A Madeira é fruto dos movimentos migratórios. Quando os portugueses aqui chegaram, não havia ninguém que habitasse a Ilha. Foi gente do Norte de Portugal e do Algarve, mas também italianos, flamengos e de outros países europeus que, por um ou outro motivo, para aqui vieram habitar. Contudo, sabemos igualmente que, logo desde o início, também da Ilha os madeirenses partiram para outras paragens — Brasil, Índia, África… e, claro, o continente português.
Sabemos que, nos últimos séculos, a emigração madeirense tomou como destino a Venezuela, a África do Sul, a Inglaterra — mas também Estados Unidos, Austrália, Jersey e Guernsey. Partem, levando a Ilha, a sua comunidade e a família no coração — muitos com projectos de regresso logo que a vida permita. Partem, levando também os costumes, o modo de ser e de viver e, sobretudo, a fé em que foram educados.
No passado fim de semana, tive finalmente a oportunidade de realizar a primeira visita a uma comunidade madeirense no estrangeiro, concretamente em Londres. Entre os portugueses, os madeirenses destacavam-se pelo número, pelas iniciativas, pela presença. De verdade, ainda que bem longe da nossa Região, senti-me em casa.

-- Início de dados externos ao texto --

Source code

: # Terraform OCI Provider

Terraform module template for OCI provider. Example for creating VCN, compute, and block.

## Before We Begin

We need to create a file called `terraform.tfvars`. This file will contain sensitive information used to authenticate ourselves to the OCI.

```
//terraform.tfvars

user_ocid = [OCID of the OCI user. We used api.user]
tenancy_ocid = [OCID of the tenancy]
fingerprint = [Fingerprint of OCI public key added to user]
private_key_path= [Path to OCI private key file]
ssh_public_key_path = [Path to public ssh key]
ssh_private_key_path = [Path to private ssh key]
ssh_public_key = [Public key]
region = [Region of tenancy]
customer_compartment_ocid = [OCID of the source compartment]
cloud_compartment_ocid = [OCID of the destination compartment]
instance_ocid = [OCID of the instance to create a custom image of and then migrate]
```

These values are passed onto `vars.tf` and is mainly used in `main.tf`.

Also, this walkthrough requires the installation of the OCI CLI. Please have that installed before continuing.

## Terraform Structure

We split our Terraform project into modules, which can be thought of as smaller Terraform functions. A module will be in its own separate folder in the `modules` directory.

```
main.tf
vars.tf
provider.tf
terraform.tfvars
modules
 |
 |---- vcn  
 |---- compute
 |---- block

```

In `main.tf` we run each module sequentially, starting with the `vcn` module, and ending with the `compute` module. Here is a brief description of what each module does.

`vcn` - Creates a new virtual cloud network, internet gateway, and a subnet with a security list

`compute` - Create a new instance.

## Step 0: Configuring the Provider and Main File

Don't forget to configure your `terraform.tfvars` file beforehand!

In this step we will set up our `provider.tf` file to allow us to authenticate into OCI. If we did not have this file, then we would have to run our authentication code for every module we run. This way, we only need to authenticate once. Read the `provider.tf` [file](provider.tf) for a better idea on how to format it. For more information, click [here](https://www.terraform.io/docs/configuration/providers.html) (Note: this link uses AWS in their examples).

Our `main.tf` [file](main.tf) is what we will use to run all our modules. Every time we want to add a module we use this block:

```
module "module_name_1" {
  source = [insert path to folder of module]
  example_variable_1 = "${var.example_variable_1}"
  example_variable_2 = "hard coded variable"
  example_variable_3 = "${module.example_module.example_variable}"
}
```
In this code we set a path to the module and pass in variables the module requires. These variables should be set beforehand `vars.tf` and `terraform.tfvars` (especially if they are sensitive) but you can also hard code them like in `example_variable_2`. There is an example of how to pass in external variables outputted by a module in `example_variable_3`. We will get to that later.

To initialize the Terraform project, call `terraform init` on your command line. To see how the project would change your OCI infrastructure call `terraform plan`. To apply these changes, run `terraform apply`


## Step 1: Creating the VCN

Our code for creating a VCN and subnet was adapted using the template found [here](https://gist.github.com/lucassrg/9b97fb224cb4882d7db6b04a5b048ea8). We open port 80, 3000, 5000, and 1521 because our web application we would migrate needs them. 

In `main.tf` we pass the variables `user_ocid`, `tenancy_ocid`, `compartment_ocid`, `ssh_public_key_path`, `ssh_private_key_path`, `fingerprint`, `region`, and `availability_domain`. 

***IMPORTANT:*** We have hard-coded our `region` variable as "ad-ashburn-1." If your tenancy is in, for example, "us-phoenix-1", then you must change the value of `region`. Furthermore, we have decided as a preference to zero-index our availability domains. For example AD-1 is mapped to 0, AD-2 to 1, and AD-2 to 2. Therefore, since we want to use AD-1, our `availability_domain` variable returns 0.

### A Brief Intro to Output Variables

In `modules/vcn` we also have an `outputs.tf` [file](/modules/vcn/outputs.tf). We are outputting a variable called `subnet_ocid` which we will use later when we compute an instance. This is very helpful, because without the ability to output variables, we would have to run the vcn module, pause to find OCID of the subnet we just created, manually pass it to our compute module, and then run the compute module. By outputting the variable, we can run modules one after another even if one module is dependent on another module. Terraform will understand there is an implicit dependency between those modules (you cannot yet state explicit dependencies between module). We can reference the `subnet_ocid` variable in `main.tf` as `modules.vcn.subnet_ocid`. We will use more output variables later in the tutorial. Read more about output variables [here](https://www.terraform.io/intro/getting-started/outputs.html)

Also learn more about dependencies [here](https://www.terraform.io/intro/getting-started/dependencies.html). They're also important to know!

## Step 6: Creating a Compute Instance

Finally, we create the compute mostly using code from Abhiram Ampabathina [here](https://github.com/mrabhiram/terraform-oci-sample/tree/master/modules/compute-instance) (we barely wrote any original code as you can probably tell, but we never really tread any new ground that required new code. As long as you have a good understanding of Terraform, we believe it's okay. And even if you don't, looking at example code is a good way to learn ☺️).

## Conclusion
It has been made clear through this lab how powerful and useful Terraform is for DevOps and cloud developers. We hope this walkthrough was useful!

Desde o acolhimento no aeroporto, recebido com madeirenses envergando os trajes típicos da região, ao momento da despedida, os encontros foram-se sucedendo: com líderes de empresas ou trabalhadores em restaurantes, com artistas (sobretudo jovens artistas, gratos à Região pelo início da sua actividade e pelas oportunidades que se lhes abriram, mas para quem Londres significou uma outra abertura de horizontes) e com taxistas — em todos, de um ou outro modo, a Madeira ali estava, bem no centro do coração. Saíram da Ilha levando-a consigo, vivem longe mas com a Ilha no coração.
E, sobretudo, na grande maioria, a fé a dar a unidade, a promover a comunhão.